Vordering tot verwijdering van vensters in strijd met artikel 5:50 BW

In deze civiele zaak heeft eiseres [eiseres] gedaagde [gedaagde] gedagvaard op 2 augustus 2021. De mondelinge behandeling vond plaats op 13 mei 2022 in de Rechtbank Midden-Nederland, locatie Utrecht. Eiseres, vertegenwoordigd door haar advocaat mr. R. Bagasrawalla, vorderde de verwijdering van twee vensters in de gevel van de woning van gedaagde, die zich binnen twee meter van de erfgrens bevinden en uitzicht zouden geven op haar perceel. Gedaagde, vertegenwoordigd door mr. G.J.A.M. Bogaers, heeft betwist dat er sprake is van een strijd met artikel 5:50 van het Burgerlijk Wetboek, dat het hebben van vensters binnen twee meter van de erfgrens verbiedt als deze uitzicht geven op het perceel van buren.

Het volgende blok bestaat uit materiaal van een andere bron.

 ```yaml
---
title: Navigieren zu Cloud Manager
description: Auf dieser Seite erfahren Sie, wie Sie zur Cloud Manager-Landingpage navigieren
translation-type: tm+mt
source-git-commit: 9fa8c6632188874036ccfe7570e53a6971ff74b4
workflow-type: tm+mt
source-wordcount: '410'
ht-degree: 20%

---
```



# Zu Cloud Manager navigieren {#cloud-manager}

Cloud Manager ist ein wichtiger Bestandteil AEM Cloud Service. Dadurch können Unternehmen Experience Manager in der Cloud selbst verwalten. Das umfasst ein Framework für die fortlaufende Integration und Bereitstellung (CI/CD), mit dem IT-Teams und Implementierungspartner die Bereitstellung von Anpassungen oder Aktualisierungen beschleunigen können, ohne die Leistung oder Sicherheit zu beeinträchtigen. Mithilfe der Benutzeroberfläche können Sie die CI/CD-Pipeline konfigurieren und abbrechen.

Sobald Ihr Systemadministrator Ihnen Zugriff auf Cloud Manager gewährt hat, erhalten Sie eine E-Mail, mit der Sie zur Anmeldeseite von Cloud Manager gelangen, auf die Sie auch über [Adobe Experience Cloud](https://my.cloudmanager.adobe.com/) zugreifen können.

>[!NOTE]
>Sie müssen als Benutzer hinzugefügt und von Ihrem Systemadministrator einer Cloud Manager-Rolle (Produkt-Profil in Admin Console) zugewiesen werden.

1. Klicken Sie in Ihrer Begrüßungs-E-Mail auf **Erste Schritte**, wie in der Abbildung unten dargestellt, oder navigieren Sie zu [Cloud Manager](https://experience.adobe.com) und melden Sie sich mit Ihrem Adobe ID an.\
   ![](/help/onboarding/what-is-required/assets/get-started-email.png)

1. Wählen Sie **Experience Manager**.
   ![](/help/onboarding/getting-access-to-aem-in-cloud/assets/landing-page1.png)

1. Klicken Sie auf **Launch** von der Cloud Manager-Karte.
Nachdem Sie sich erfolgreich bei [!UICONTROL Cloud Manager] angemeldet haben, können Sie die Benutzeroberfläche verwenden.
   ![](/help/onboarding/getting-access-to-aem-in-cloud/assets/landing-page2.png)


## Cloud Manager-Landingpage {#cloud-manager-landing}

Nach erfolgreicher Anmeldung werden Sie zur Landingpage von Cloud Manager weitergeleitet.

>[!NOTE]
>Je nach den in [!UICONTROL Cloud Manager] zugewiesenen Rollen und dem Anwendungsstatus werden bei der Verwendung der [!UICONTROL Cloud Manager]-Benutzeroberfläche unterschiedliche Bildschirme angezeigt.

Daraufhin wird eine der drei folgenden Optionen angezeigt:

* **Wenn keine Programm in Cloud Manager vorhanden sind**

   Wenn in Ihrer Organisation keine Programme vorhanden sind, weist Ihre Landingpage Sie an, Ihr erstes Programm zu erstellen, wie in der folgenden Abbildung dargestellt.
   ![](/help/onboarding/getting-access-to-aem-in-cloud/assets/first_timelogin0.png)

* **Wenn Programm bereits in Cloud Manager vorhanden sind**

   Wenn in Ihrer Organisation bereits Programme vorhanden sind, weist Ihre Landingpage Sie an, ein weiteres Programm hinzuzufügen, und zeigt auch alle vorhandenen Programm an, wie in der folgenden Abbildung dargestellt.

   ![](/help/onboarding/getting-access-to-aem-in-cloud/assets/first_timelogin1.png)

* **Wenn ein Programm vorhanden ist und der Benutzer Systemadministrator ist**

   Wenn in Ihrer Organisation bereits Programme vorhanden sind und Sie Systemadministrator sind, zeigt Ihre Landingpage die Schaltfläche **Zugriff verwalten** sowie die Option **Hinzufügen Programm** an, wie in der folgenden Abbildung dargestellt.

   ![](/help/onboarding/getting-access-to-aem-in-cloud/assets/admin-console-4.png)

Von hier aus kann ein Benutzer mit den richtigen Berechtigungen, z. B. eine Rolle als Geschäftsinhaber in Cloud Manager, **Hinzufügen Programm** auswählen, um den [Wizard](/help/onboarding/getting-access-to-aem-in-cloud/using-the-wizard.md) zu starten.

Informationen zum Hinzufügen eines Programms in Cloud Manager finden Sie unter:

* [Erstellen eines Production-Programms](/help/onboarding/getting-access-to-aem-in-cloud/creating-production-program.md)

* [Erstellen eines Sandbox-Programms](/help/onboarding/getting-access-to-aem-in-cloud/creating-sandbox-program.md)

De rechtbank heeft vastgesteld dat de vensters zich op een hoogte van minimaal 2,30 meter bevinden, waardoor er geen uitzicht is op het perceel van eiseres. De rechtbank oordeelde dat de vensters enkel daglicht in de kamer toelaten en dat het niet mogelijk is om zonder trap door de ramen naar buiten te kijken. De rechtbank concludeerde dat er geen strijd is met artikel 5:50 BW en dat er geen hinder is die een grondslag zou kunnen zijn voor de vordering van eiseres. De vorderingen van eiseres zijn afgewezen.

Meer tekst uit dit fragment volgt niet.